Let's walk through the process of building a simple 4-node cluster out of some existing workstations, assuming that they are nearly identical and located in the same room.

The first step is to tightly couple them together. The typical workstation is probably connected to the network through an Ethernet connection to a hub or switch in the room. The minimum configuration that I would recommend is to use Gigabit Ethernet. This is fairly cheap, at around $100/machine, and provides enough bandwidth to run many applications.

If the computers are not connected this way, you will need to install a Gigabit Ethernet card in each (~$40/machine), connect them to a central Gigabit Ethernet switch ($1600 for a 24-port switch), and configure the interfaces properly. This second interface will be configured as a local network, so use IP addresses like 10.0.0.0 through 10.0.0.3. This requires root access, and differs greatly between operating systems. It is common to edit the /etc/hosts file so that these second interfaces have simple names like node0 through node3.

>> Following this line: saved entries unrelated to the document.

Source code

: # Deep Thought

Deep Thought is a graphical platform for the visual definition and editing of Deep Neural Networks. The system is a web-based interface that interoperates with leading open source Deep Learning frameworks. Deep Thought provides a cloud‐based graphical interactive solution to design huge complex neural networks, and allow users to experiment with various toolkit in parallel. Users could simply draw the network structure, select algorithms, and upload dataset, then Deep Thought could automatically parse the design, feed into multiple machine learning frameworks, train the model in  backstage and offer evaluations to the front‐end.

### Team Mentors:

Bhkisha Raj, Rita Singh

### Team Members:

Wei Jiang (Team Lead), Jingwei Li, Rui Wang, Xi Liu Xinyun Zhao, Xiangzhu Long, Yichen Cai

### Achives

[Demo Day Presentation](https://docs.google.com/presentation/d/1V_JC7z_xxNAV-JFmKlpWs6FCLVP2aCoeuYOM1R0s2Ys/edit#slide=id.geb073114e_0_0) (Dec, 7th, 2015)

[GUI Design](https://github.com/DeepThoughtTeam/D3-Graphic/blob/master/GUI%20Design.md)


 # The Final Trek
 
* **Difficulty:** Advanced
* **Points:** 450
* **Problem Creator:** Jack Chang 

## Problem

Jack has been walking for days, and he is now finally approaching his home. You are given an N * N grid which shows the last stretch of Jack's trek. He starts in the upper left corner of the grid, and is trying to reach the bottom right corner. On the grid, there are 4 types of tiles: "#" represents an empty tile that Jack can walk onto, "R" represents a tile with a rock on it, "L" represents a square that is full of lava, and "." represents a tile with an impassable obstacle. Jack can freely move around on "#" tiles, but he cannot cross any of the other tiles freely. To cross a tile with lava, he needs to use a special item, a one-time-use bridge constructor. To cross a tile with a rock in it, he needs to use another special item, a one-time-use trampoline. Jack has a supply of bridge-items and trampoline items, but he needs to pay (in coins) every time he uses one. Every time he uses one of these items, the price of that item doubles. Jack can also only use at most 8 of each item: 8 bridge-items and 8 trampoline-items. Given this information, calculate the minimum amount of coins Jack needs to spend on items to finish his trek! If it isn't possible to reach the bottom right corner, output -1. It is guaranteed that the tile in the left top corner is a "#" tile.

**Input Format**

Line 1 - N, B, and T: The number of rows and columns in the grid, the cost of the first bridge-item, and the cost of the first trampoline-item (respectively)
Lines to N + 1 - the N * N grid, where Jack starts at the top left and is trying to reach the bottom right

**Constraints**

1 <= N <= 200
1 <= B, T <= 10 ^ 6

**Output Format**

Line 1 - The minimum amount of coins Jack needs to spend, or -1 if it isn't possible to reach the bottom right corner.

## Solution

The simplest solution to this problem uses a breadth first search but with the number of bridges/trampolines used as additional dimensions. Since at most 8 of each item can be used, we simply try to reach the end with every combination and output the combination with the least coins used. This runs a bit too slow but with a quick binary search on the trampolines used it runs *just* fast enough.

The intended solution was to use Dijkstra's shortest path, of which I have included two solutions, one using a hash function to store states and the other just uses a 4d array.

Now that the hardware is in place, the system may need to be adapted. If there is no common home directory across the nodes, you will need to set one up. This again will require root access, and may differ between operating systems. Basically, create a directory such as /cluster on each machine. Choose one machine to be the master node, and export this subdirectory to the others using the /etc/exports file. On the other nodes, mount the /cluster subdirectory using the /etc/fstab file.

All machines must trust each other enough to allow users to rsh/ssh between them without requiring a password. To test this, simply try 'rsh node1' for example, and you should log into node1 without being prompted for a password. If not, use man rsh or man ssh to determine the next course of action. You may just need to create a .rhosts file, or the appropriate ssh keys. If your machines are not set up to trust each other, you will need to convince the system administrator to change this.

Installing a message-passing library

The last step is to install the message-passing software such as LAM/MPI or MPICH. LAM/MPI comes as an RPM on the RedHat Linux CD's, making it easier to install than MPICH. It also provides better performance in most cases for cluster computers. Install the LAM/MPI RPM if necessary, then start the lamd daemons on the cluster.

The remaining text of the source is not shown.